• hıncal uluç un alfa yayınlarından çıkmış yeni kitabıymış,sabah gazetesinde ses getirmiş köşe yazılarından oluşuyomuş,içinde aşk,sevgi,mutluluğa dair şaşırtıcı düşünceleri varmış
  • kapı zili çalıp, açılmasını bekleyip, sıcak bir şekilde de karşılanma arzusu ile yanıp tutuşmanın alernatifi olan kapı anahtarı sahibine güç ve ayrıcalık tanıyan eylem.

    anahtar sahibi ve hatta kapı anahtarı sahibi olmak bir çeşit sahiplenmek ve aidiyet duygusu verir. bu nedenle; evde kapı açacak birileri dahi olsa kişi kapıyı anahtarla açarak içeri girince ''ben buranın sahibiyim.'' demek ister.

    kapı anahtarı sahibi; bir gün zili çalıyorsa mutlaka verecek bir mesajı ve ev halkının da soracak soruları var demektir.
  • kırarak açmaktan daha akıllıca olan eylemdir.
  • kendine ait bir yuvaya delalettir kimi zaman, kimi zamansa sana kapiyi acacak kadar ozel birinin olamadigina.
  • yaklaşık iki yıldır yaşamımı sürdürdüğüm iki ayrı ülkenin iki ayrı şehrindeki beş evde her allahın gün gerçekleştirdiğim eylem.

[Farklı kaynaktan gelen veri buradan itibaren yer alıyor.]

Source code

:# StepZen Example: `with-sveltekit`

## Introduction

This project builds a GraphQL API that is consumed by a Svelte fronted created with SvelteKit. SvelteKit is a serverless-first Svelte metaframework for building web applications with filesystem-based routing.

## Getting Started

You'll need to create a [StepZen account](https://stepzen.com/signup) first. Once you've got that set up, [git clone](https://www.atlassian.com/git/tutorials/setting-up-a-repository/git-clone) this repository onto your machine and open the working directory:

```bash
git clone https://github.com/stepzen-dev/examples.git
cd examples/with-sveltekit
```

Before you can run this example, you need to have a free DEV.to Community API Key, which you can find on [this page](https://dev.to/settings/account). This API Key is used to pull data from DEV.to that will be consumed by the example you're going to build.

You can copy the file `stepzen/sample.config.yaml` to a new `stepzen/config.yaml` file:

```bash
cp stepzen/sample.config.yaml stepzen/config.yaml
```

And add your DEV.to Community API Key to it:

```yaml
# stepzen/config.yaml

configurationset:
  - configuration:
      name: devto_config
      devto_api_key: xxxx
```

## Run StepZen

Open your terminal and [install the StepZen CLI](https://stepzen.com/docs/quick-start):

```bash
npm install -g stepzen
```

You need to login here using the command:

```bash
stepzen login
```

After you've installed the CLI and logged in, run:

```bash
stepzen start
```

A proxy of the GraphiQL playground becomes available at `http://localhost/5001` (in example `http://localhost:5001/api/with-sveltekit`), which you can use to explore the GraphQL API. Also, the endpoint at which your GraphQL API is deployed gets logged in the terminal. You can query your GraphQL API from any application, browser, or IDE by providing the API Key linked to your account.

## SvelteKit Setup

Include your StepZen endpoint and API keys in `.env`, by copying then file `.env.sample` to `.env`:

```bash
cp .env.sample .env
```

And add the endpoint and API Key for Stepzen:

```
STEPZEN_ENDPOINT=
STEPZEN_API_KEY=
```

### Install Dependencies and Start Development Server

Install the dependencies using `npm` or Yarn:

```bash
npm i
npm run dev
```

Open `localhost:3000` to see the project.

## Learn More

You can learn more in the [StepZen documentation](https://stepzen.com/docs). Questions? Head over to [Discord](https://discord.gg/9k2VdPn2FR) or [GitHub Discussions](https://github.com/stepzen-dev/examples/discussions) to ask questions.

    sessizliktir, duyulan sadece anahtarın şıkırtısıdır,
    yanlızlıktır, eşlik eden sadece anahtarlıktır,
    karanlıktır, görülen kapalı panjurlardır,
    gözyaşıdır, hatırlanan renkli, cıvıl cıvıl anılardır...
  • hırsız yaptığında şaşırtıcı olacağı aşikar olan eylemdir.
  • ... kisinin iki eli de doluysa [alisveris paketleri olur, bebek olur, olur da olur*], zorlu bir istir.
    iyi strateji, beceri ve sabir ister.
    ayrica* boyle bir siir vardi eskiden, savas ay okuyordu. klibi bile vardi sanki.
    "kapiyi anahtarla acmayi sevmiyorum be" diye mi basliyordu, neydi.

    hayirdir insallah.
    neler oluyor hayatta, bu da olur elbet. *
  • kitabın hıncal uluç'a ait olduğunu duyanların "olm bu hıncal uluç ne zaman kitap bastı aşkla ilgili, bu spor yazarı değilmiydi, noluyoz lem, dünya tersine mi döndü" dediği, fakat içerik olarak kısa öz ve akıcı bir dille yazılmış maliyeti gayet cüzzi rakamlarda olan bir kitap.
    hele hele duygusal insanların, aşk'a önem verenlerin içerisindeki kısa yazıları okuması tam bir duygu helezonu yaratacaktır.
  • engin ardıç ın hıncal uluç ve ece gürsel in beraber verdiği röportaj ve çıkan haberler hakkında yazdığı ayar dolu makalenin bir yerinde geçerdi bu ifade.
    "ben altmış altı değil, 'henüz' elli üç yaşımdayım. kimseyi kıskandığım falan da yok. beni 'olumsuz' bulanlar pek şaşacaklar ama, mutluyum.
    kendimce mutluyum: yirmi birlik kızlar 'amca' diyorlar ama akşam eve geldiğim zaman kapıyı anahtarla açmıyor, zili çalıyorum." diyordu engin ardıç yazısında.
    o zaman uyanmamıştım ama şimdi farkediyorum ki bu kısa ifade bayağı doğru bir yerde kullanılmış.
  • evde anne oldugu halde anahtarla acılıyorsa akabinde annenin mutlak suretle kızııımmmmmmmmm sen mi geldin sorusuyla karsılasılır.